Exercise directions: For each line of the data below that contains "begin", return that line.

Document images with source code:
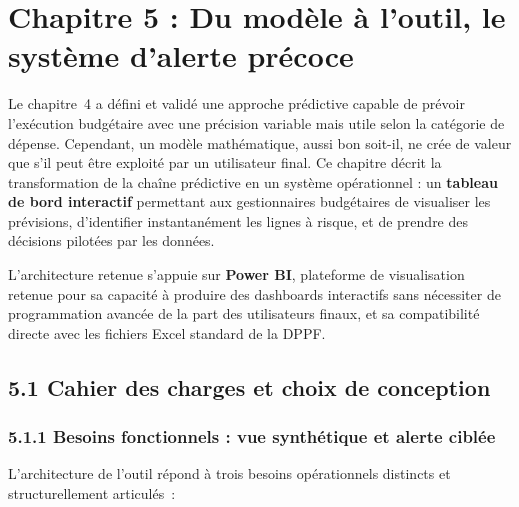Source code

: \section*{Chapitre 5 : Du mod\`ele \`a l'outil, le syst\`eme d'alerte pr\'ecoce}

\bigskip

Le chapitre~4 a d\'efini et valid\'e une approche pr\'edictive capable de
pr\'evoir l'ex\'ecution budg\'etaire avec une pr\'ecision variable mais utile selon
la cat\'egorie de d\'epense. Cependant, un mod\`ele math\'ematique, aussi bon
soit-il, ne crée de valeur que s'il peut \^etre exploit\'e par un utilisateur final.
Ce chapitre d\'ecrit la transformation de la cha\^ine pr\'edictive en un syst\`eme 
op\'erationnel : un \textbf{tableau de bord interactif} permettant aux gestionnaires
budg\'etaires de visualiser les pr\'evisions, d'identifier instantan\'ement les lignes
\`a risque, et de prendre des d\'ecisions pilot\'ees par les donn\'ees. 

L'architecture retenue s'appuie sur \textbf{Power BI}, plateforme de visualisation
retenue pour sa capacit\'e \`a produire des dashboards interactifs sans n\'ecessiter
de programmation avanc\'ee de la part des utilisateurs finaux, et sa compatibilit\'e
directe avec les fichiers Excel standard de la DPPF.

\subsection*{5.1 \quad Cahier des charges et choix de conception}

\subsubsection*{5.1.1 \quad Besoins fonctionnels : vue synth\'etique et alerte cibl\'ee}

L'architecture de l'outil répond à trois besoins opérationnels distincts et
structurellement articulés~:

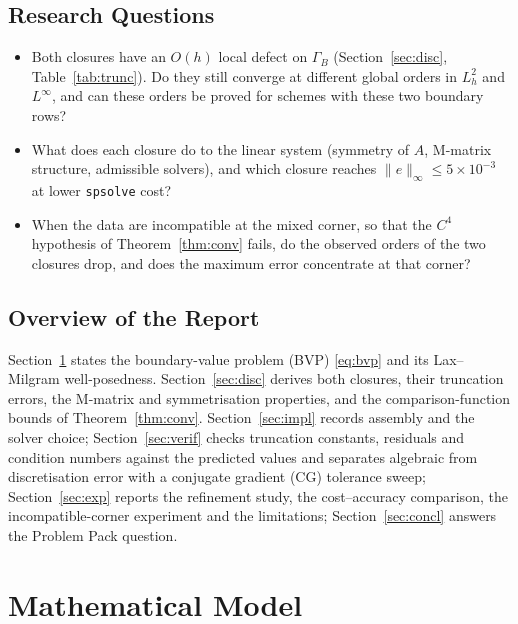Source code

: \documentclass[11pt,a4paper]{article}
\theoremstyle{palplain}
\theoremstyle{paldef}
\theoremstyle{palremark}
\newcommand{\GB}{\Gamma_B}
\begin{document}
\subsection{Research Questions}
\begin{itemize}[leftmargin=2.2em]
  \item[\textbf{Q1.}] Both closures have an $O(h)$ local defect on $\GB$
    (Section~\ref{sec:disc}, Table~\ref{tab:trunc}). Do they still converge at different
    global orders in $L^2_h$ and $L^\infty$, and can these orders be proved for schemes with
    these two boundary rows?
  \item[\textbf{Q2.}] What does each closure do to the linear system (symmetry of $A$, M-matrix
    structure, admissible solvers), and which closure reaches $\|e\|_\infty\le5\times10^{-3}$
    at lower \texttt{spsolve} cost?
  \item[\textbf{Q3.}] When the data are incompatible at the mixed corner, so that the $C^4$
    hypothesis of Theorem~\ref{thm:conv} fails, do the observed orders of the two closures
    drop, and does the maximum error concentrate at that corner?
\end{itemize}

\subsection{Overview of the Report}
Section~\ref{sec:model} states the boundary-value problem (BVP) \eqref{eq:bvp} and its
Lax--Milgram well-posedness. Section~\ref{sec:disc} derives both closures, their truncation
errors, the M-matrix and symmetrisation properties, and the comparison-function bounds of
Theorem~\ref{thm:conv}. Section~\ref{sec:impl} records assembly and the solver choice;
Section~\ref{sec:verif} checks truncation constants, residuals and condition numbers against
the predicted values and separates algebraic from discretisation error with a conjugate
gradient (CG) tolerance sweep; Section~\ref{sec:exp} reports the refinement study, the
cost--accuracy comparison, the incompatible-corner experiment and the limitations;
Section~\ref{sec:concl} answers the Problem Pack question.

\section{Mathematical Model}\label{sec:model}
\end{document}
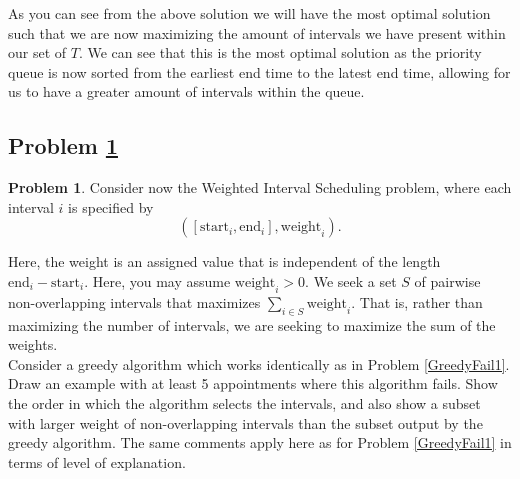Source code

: \documentclass[11pt]{article}
\theoremstyle{definition}
\theoremstyle{definition}
\newtheorem{required}{Problem}
\theoremstyle{definition}
\begin{document}
As you can see from the above solution we will have the most optimal solution such that we are now maximizing the amount of intervals we have present within our set of $T$. We can see that this is the most optimal solution as the priority queue is now sorted from the earliest end time to the latest end time, allowing for us to have a greater amount of intervals within the queue. 



\newpage
\subsection{Problem \ref{GreedyFail3}}
\begin{required} \label{GreedyFail3}
Consider now the \textsf{Weighted Interval Scheduling} problem, where each interval $i$ is specified by 
\[
([\text{start}_{i}, \text{end}_{i}], \text{weight}_{i}). 
\]

\noindent Here, the weight is an assigned value that is independent of the length $\text{end}_{i} - \text{start}_{i}$. Here, you may assume $\text{weight}_{i} > 0$. We seek a set $S$ of pairwise non-overlapping intervals that maximizes $\sum_{i \in S} \text{weight}_{i}$. That is, rather than maximizing the number of intervals, we are seeking to maximize the sum of the weights. \\

\noindent Consider a greedy algorithm which works identically as in Problem \ref{GreedyFail1}. Draw an example with at least 5 appointments where this algorithm fails. Show the order in which the algorithm selects the intervals, and also show a subset with larger weight of non-overlapping intervals than the subset output by the greedy algorithm. The same comments apply here as for Problem \ref{GreedyFail1} in terms of level of explanation.
\end{required}
\end{document}
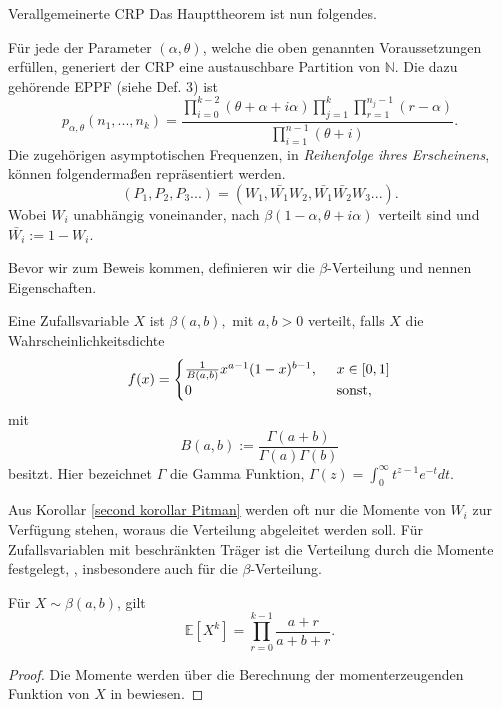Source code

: \begin{section}{Verallgemeinerte CRP}
Das Haupttheorem ist nun folgendes.
\begin{theorem}
    \label{Main theorem CRP}
    Für jede der Parameter $(\alpha,\theta)$, welche die oben genannten Voraussetzungen erfüllen, generiert der CRP eine austauschbare  Partition von $\mathbb{N}$. Die dazu gehörende EPPF (siehe Def. 3) ist 
    \begin{equation}
   p_{\alpha,\theta}(n_1,...,n_k) = \frac{\displaystyle \prod_{i=0}^{k-2}(\theta + \alpha + i\alpha)\prod_{j=1}^{k}\prod_{r=1}^{n_j-1}(r-\alpha)}{\displaystyle\prod_{i=1}^{n-1}(\theta  + i)}.
    \end{equation}
    Die zugehörigen asymptotischen Frequenzen, in \textit{Reihenfolge ihres Erscheinens}, können folgendermaßen repräsentiert werden.
    \[
    (P_1,P_2,P_3...) = (W_1,\bar{W_1}W_2,\bar{W_1}\bar{W_2}W_3...).
    \]
    Wobei $W_i$ unabhängig voneinander, nach $\beta(1 - \alpha, \theta + i\alpha)$ verteilt sind und $\bar{W_i}:= 1 - W_i$.
\end{theorem} 
Bevor wir zum Beweis kommen, definieren wir die $\beta$-Verteilung und nennen Eigenschaften.
\begin{Definition}
    \label{definition beta distribution}
    Eine Zufallsvariable $X$ ist $\beta(a,b),$ mit $ a,b > 0 $ verteilt, falls $X$ die Wahrscheinlichkeitsdichte 
    \[
        f(x) =
        \begin{cases}
        \frac{1}{B(a,b)} x^{a-1}(1-x)^{b-1}, \hspace{5pt} &x \in [0,1]  \\
        0 &\textnormal{sonst},
        \end{cases} 
   \]
mit 
\[
    B(a,b):= \frac{\Gamma(a+b)}{\Gamma(a)\Gamma(b)}
\]
besitzt. Hier bezeichnet $\Gamma$ die Gamma Funktion, $\Gamma(z)= \int_{0}^{\infty} t^{z-1}e^{-t}dt$.
\end{Definition}
Aus Korollar \ref{second korollar Pitman} werden oft nur die Momente von $W_i$ zur Verfügung stehen, woraus die Verteilung abgeleitet werden soll. Für Zufallsvariablen mit beschränkten Träger ist die Verteilung durch die Momente festgelegt, \cite[Theorem 30.1]{billingsley1995probability}, insbesondere auch für die $\beta$-Verteilung.
\begin{lemma}
    Für $X \sim \beta(a,b)$, gilt
    \[
    \mathbb{E}[X^k] = \prod_{r=0}^{k-1}\frac{a+r}{a+b  + r}.
    \]
\end{lemma}
\begin{proof}
    Die Momente werden über die Berechnung der momenterzeugenden Funktion von $X$ in \cite[Kapitel 25]{johnson1995continuous} bewiesen. 
\end{proof}


\end{section}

Expected answer:
\begin{document}
\begin{itemize}[leftmargin=2.2em]
\begin{document}
\begin{required} \label{GreedyFail3}
: \begin{section}{Verallgemeinerte CRP}
\begin{theorem}
    \begin{equation}
\begin{Definition}
        \begin{cases}
\begin{lemma}
\begin{proof}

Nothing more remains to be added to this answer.